*Problem*.
Would you output all the entries below without altering a word?

[Material shown — start]

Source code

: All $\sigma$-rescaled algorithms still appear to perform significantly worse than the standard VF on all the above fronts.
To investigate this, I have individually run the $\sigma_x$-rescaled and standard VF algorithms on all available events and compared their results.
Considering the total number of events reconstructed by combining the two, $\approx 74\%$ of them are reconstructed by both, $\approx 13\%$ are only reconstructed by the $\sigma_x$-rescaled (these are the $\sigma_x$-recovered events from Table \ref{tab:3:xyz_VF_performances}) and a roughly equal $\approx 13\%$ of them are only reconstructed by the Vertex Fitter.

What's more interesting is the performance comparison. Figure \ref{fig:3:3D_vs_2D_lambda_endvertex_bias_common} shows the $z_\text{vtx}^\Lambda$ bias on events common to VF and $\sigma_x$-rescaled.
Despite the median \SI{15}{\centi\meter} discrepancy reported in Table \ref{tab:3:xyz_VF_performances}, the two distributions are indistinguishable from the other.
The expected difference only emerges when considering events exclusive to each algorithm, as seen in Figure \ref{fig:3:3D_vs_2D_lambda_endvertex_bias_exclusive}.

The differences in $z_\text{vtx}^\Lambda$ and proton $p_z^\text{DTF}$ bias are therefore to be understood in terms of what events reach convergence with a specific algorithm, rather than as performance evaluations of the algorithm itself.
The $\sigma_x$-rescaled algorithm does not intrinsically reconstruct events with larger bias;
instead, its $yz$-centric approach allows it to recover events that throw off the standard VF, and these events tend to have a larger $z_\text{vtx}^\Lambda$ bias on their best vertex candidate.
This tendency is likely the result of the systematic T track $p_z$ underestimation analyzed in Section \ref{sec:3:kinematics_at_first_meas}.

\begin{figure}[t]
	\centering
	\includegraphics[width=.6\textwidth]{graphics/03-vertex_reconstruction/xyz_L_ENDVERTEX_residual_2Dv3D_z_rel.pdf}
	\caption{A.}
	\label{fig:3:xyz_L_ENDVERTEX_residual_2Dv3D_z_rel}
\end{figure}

[Material shown — finish]

*Exercise response*.
Source code

: All $\sigma$-rescaled algorithms still appear to perform significantly worse than the standard VF on all the above fronts.
To investigate this, I have individually run the $\sigma_x$-rescaled and standard VF algorithms on all available events and compared their results.
Considering the total number of events reconstructed by combining the two, $\approx 74\%$ of them are reconstructed by both, $\approx 13\%$ are only reconstructed by the $\sigma_x$-rescaled (these are the $\sigma_x$-recovered events from Table \ref{tab:3:xyz_VF_performances}) and a roughly equal $\approx 13\%$ of them are only reconstructed by the Vertex Fitter.

What's more interesting is the performance comparison. Figure \ref{fig:3:3D_vs_2D_lambda_endvertex_bias_common} shows the $z_\text{vtx}^\Lambda$ bias on events common to VF and $\sigma_x$-rescaled.
Despite the median \SI{15}{\centi\meter} discrepancy reported in Table \ref{tab:3:xyz_VF_performances}, the two distributions are indistinguishable from the other.
The expected difference only emerges when considering events exclusive to each algorithm, as seen in Figure \ref{fig:3:3D_vs_2D_lambda_endvertex_bias_exclusive}.

The differences in $z_\text{vtx}^\Lambda$ and proton $p_z^\text{DTF}$ bias are therefore to be understood in terms of what events reach convergence with a specific algorithm, rather than as performance evaluations of the algorithm itself.
The $\sigma_x$-rescaled algorithm does not intrinsically reconstruct events with larger bias;
instead, its $yz$-centric approach allows it to recover events that throw off the standard VF, and these events tend to have a larger $z_\text{vtx}^\Lambda$ bias on their best vertex candidate.
This tendency is likely the result of the systematic T track $p_z$ underestimation analyzed in Section \ref{sec:3:kinematics_at_first_meas}.

\begin{figure}[t]
	\centering
	\includegraphics[width=.6\textwidth]{graphics/03-vertex_reconstruction/xyz_L_ENDVERTEX_residual_2Dv3D_z_rel.pdf}
	\caption{A.}
	\label{fig:3:xyz_L_ENDVERTEX_residual_2Dv3D_z_rel}
\end{figure}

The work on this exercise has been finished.